Plaintiffs Jamie and Noelia Varela are suing Defendant Wells Fargo Home Mortgage ("Wells Fargo") for violations of the Real Estate Settlement Procedures Act (RESPA). Pending before the Court is Defendant's February 7, 2013 motion to dismiss the second amended complaint. For the following reasons, Defendant's motion to dismiss is granted, with leave to amend.
Plaintiffs filed this action in Alameda Superior Court on July 3, 2012, suing multiple Defendants for conduct during the origination of Plaintiffs' mortgage loan, negotiations regarding modification of the loan, and foreclosure proceedings on Plaintiffs' house.
Defendants removed the case to this court on July 5. Plaintiffs filed a first amended complaint on July 16. Defendants filed a motion to dismiss the first amended complaint on August 8. On December 21, 2012, the Court granted the motion to dismiss the first amended complaint with leave to amend. On January 22, 2013, Plaintiffs filed the second amended complaint.
The second amended complaint contains one cause of action for violations of RESPA, 12 U.S.C. § 2601 et seq, against one Defendant, Wells Fargo. Plaintiffs allege the following relevant facts. In August 2005, Plaintiffs obtained an adjustable rate mortgage from World Savings Bank (purchased by Wachovia/Wells Fargo Home Mortgage). SAC at § 14. Plaintiffs' loan payments increased over the years, but because Plaintiffs did not understand the terms of the loan they had signed, they did not know why their payments were increasing. Id. at § 20. Plaintiffs "diligently sought requests for the underwritten documents in order to address the information within those documents. The servicer refused to fully respond, so the Plaintiffs had no way to allege the extent of errors on their loan." Id.
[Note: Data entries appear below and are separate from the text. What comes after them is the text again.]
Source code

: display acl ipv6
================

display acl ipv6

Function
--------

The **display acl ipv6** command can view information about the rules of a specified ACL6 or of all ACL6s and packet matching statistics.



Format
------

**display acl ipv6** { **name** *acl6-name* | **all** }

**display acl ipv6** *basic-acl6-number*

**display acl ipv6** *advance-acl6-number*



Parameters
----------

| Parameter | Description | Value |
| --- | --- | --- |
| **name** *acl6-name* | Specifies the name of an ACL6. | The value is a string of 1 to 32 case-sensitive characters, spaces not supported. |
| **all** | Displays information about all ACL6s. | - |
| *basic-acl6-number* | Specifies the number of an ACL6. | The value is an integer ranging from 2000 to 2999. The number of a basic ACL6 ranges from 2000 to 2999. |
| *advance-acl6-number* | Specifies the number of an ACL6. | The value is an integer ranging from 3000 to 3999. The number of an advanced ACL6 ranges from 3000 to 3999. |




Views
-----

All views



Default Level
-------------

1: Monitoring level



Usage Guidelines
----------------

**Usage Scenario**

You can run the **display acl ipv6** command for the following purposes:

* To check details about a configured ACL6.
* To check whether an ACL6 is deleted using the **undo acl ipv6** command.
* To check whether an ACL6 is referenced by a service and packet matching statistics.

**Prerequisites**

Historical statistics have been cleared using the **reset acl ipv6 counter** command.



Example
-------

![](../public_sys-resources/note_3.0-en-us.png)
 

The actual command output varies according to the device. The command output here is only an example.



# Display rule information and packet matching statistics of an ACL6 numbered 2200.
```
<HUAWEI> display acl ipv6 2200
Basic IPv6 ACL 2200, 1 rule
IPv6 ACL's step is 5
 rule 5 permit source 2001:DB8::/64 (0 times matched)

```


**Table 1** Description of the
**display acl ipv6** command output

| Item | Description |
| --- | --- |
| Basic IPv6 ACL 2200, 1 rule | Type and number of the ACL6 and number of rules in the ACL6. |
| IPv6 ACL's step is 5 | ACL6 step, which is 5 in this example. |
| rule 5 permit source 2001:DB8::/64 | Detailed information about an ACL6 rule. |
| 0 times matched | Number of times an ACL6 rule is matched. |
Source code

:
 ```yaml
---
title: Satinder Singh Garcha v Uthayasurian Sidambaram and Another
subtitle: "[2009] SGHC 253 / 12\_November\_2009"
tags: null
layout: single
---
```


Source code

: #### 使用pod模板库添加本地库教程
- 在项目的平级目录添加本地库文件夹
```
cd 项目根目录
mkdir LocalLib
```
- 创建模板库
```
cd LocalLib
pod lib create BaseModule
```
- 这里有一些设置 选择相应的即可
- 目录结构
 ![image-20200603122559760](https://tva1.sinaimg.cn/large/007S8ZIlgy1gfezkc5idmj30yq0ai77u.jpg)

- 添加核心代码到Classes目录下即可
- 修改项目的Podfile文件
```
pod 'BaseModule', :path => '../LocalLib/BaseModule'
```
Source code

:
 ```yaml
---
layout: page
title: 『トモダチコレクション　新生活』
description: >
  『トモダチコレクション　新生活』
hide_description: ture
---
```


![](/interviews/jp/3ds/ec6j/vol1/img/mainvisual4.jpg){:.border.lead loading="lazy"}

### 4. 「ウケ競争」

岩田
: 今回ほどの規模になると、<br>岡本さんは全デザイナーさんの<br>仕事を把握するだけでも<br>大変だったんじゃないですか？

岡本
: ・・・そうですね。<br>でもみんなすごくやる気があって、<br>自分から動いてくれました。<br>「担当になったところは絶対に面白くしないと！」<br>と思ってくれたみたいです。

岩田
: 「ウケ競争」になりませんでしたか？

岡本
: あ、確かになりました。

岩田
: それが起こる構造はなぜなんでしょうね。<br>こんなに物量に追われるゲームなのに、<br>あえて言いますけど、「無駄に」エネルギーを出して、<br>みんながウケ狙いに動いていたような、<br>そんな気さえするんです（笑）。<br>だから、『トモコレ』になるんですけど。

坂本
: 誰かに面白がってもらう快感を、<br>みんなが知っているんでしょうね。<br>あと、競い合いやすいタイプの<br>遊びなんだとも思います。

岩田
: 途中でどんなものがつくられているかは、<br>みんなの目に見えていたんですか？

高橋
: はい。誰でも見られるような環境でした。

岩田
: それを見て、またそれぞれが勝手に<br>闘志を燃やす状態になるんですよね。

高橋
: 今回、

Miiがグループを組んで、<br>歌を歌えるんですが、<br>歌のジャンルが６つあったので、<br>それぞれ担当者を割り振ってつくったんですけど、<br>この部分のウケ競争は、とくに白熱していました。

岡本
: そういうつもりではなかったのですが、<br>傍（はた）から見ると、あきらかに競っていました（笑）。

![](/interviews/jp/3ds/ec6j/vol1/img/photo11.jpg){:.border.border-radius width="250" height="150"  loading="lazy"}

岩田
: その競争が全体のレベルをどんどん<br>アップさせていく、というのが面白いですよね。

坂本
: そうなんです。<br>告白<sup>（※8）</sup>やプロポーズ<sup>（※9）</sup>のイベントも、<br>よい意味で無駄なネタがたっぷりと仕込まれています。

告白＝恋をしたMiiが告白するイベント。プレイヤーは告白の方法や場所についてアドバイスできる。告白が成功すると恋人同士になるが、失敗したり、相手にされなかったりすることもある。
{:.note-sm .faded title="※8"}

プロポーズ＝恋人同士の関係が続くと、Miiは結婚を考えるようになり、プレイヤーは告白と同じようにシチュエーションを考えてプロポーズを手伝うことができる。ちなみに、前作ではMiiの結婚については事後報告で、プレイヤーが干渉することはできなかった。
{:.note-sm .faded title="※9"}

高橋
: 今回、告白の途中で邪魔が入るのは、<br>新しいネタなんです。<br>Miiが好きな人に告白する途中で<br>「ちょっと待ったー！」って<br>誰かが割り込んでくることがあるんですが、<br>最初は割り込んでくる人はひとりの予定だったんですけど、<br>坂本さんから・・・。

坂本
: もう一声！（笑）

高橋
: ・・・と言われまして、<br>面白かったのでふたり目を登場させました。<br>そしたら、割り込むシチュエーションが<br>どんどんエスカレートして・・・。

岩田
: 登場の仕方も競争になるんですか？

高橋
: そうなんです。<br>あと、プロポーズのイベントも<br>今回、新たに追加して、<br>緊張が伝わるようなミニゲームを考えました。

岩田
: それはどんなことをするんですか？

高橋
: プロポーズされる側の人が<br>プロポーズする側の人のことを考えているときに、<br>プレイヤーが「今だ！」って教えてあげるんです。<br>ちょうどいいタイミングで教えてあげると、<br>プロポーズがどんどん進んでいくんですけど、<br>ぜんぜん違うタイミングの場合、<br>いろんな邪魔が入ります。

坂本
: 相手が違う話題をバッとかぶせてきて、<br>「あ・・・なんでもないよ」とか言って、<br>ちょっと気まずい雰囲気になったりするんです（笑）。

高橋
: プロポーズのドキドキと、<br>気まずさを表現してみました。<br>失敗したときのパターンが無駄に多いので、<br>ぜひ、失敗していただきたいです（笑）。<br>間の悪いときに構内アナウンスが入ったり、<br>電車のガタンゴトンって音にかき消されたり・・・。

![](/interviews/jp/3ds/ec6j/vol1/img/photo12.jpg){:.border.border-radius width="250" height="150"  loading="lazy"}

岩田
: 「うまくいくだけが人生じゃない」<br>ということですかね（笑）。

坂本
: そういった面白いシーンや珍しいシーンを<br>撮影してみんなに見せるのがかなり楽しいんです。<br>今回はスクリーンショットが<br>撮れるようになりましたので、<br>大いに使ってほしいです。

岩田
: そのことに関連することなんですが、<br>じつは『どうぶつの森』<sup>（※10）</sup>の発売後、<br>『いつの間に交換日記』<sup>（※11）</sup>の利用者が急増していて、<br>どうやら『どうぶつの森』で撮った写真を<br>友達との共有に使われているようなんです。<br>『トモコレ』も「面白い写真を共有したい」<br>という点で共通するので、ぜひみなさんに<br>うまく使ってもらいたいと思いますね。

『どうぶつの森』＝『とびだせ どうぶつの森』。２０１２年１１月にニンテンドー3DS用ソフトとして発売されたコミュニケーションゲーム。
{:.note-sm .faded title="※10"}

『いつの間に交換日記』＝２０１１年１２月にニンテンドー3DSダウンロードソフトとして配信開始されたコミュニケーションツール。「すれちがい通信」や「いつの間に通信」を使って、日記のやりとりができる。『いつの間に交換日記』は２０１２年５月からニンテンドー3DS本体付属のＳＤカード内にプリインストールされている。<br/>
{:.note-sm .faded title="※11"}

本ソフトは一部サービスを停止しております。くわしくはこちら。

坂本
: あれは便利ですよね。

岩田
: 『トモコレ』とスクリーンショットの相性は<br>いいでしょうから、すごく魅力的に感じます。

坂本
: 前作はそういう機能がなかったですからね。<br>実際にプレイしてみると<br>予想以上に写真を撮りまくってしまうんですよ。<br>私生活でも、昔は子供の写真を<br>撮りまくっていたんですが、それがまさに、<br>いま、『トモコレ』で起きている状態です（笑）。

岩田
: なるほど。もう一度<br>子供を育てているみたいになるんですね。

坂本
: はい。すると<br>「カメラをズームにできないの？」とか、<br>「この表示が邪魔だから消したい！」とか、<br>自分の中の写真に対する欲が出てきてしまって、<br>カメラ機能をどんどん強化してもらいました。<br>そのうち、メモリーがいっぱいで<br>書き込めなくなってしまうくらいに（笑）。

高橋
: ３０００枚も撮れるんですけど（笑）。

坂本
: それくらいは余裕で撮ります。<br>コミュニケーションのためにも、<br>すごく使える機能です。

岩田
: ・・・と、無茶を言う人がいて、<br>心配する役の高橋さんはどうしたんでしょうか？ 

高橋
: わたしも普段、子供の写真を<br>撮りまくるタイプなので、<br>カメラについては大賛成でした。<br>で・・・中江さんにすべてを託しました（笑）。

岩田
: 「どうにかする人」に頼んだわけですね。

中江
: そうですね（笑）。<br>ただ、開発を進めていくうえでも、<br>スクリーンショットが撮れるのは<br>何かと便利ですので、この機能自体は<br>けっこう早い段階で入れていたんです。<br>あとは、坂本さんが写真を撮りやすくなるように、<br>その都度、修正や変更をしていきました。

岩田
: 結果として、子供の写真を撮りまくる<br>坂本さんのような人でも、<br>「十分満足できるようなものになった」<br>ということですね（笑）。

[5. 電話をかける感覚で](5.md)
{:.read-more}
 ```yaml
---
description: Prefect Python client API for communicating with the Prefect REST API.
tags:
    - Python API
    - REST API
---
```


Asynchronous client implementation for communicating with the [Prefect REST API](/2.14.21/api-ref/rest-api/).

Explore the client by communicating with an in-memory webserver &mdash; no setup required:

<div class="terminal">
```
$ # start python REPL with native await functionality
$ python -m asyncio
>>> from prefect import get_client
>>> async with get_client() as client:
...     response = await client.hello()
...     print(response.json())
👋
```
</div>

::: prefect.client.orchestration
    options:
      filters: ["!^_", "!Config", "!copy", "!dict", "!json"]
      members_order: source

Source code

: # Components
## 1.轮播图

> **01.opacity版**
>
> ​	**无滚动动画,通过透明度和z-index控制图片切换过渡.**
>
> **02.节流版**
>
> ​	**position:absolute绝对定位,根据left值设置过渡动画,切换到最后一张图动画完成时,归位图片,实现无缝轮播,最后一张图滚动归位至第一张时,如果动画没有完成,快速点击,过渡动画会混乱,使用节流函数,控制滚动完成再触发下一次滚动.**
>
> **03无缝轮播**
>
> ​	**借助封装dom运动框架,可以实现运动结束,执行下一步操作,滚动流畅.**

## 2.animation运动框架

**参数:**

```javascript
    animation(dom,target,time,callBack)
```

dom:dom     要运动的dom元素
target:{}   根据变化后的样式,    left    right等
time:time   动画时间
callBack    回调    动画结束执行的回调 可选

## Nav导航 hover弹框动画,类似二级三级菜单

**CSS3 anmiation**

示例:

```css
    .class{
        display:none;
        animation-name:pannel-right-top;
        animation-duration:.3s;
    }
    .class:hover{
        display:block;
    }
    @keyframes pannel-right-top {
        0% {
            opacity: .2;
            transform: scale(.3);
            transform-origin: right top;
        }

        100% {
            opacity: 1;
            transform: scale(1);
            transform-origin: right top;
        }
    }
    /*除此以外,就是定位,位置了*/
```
Plaintiffs sent a letter to Defendant Wells Fargo, which they claim was a qualified written request (QWR) under RESPA. In the letter, Plaintiffs' attorney asked to be informed of the "basis on which the particular amounts are claimed, what assignments or transfers have been made with respect to servicing of the loan in order to identify the proper holder of the note, if the note has been securitized, whether any related security is registered with the Securities and Exchange Commission, and ultimately whether you have any legal standing to make a claim in these premises against [Plaintiffs]." Id. at § 28. Plaintiffs' attorney's letter further stated:
I suspect violations of the RESPA or of the TILA [(Truth in Lending Act)] in the processing of certain fees associated with my client's Loan and Loan Documentation. I also am disputing the current balance of my Clients loan. Please provide my office a specific breakdown of all the fees and an explanation of why such charges were incurred. Please also provide my client with any and all notices that have not been provided which my client was legally entitled to receive. Section 6, 12 USC §2605(b) requires notice to the borrower of any transfer, for which my Client has no record, and 12 USC §2605(i)(3) defines "servicing" as "receiving any scheduled periodic payments from a borrower pursuant to the terms of any loan, including amounts for escrow accounts described in section 10 [12USC §2609], and making the payments of principal and interest and such other payments with respect to the amounts received from the borrower as may be required pursuant to the terms of the loan, for which the Client has not been provided a history."
Id. at § 29.
Defendant sent a response to the letter. See Comp'l, Ex. B. The response states:
Although you have referred to your letter as a "Qualified Written Request" under the Real Estate Settlement Procedures Act, it appears that your request is more of an attempt at discovery. A qualified written request is not a substitute for litigation discovery. Please note that 12 U.S.C. 2605(e) affords a borrower a method of disputing and challenging a specific error with the servicing of a loan. If you have a specific dispute with the servicing of the loan, please call so that we can discuss and reach a resolution to the matter.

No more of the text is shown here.